Funziona! Hunley ebbe il proprio momento di gloria, postumo, l’anno successivo: nel febbraio del 1864 il suo sommergibile colpì la nave nordista L/ss Housatonic, ma affondò di nuovo mentre rientrava alla base. E questa volta non fu ripescato. Fino al 1995, quando fu ritrovato e portato in un museo.
L’aliante instabile
Sulla sua lapide è scritto “I sacrifici vanno fatti”. E pare che furono proprio queste le ultime parole di Otto Lilienthal (1848-1896).

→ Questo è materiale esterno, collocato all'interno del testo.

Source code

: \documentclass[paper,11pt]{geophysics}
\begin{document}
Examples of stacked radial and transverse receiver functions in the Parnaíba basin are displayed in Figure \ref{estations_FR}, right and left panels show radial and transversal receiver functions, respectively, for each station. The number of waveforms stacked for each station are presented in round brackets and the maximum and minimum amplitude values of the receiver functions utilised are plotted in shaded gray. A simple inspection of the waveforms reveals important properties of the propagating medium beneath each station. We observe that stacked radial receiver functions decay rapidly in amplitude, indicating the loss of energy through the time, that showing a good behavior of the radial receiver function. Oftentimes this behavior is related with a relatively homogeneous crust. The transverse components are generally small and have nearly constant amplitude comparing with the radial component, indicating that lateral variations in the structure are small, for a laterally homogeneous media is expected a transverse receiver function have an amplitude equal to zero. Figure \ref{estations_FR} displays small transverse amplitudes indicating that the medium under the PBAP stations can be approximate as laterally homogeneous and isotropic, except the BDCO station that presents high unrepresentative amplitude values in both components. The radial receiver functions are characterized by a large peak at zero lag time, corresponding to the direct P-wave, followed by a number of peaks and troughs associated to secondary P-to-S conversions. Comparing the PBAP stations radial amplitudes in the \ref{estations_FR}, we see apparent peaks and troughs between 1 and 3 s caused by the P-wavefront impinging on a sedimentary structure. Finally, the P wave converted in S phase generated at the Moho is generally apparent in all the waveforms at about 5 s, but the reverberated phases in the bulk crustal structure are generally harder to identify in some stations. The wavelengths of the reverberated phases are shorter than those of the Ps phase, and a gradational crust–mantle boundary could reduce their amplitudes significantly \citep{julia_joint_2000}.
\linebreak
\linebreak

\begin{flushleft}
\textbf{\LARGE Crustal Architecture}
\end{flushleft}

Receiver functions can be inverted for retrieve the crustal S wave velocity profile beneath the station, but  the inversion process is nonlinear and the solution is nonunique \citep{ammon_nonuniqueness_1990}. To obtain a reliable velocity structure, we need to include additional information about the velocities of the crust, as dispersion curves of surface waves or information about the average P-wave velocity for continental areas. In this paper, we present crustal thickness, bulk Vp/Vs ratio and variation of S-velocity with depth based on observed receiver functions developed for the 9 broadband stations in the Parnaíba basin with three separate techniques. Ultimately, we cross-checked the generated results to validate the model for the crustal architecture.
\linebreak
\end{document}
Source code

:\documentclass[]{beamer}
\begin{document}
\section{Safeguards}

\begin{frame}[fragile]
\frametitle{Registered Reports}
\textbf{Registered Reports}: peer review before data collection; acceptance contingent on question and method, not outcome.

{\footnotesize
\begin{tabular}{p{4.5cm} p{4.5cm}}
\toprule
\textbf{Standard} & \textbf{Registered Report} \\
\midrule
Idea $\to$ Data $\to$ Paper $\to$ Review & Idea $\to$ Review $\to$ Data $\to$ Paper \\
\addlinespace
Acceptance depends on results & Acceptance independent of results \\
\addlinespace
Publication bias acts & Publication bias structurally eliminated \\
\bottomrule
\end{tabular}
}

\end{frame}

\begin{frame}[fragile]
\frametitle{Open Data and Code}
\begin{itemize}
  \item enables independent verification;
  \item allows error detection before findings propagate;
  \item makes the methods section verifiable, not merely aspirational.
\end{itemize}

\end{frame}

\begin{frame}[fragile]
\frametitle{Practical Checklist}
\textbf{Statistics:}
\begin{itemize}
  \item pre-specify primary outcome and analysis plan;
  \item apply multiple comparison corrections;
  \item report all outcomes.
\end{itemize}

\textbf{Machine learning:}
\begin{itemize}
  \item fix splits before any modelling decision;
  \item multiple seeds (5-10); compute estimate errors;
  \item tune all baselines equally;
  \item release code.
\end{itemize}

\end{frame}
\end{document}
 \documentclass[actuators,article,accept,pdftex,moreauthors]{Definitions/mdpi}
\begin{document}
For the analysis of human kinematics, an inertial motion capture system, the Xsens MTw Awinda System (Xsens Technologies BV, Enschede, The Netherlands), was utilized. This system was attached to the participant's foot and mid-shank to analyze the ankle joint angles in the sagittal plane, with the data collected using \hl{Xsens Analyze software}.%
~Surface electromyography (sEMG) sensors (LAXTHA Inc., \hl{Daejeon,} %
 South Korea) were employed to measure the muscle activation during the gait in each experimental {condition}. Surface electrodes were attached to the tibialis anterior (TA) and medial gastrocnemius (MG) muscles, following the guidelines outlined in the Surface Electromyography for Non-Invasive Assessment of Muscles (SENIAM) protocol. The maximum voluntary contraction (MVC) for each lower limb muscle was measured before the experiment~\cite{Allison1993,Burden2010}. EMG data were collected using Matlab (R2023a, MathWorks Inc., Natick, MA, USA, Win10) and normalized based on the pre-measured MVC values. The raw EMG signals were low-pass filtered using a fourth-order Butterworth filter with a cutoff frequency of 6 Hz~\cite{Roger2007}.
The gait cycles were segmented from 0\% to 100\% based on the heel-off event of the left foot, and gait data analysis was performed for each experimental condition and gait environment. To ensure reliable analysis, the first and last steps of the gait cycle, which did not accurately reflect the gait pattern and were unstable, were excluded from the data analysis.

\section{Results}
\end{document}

Ingegnere tedesco, pioniere dell’aviazione, da piccolo si appassionò al volo degli uccelli. E, da adulto, applicò la meccanica dei volatili alle macchine “più pesanti dell’aria”. Fu lui, oltre a George Cayley qualche decennio prima, ad aprire la strada che porterà i fratelli Wright alle prime macchine volanti a motore.
Troppo vento. A partire dal 1891 fece oltre 2.000 lanci dai tetti delle case e dalle colline, sviluppando i primi alianti e deltaplani. Ma il 9 agosto 1896, in un lancio dalle colline a ovest di Berlino, il suo aliante puntò verso il basso senza che fosse possibile controllarlo. Lilienthal cadde da 15 metri e morì il giorno dopo. A lui è intitolato l’aeroporto Tegel di Berlino.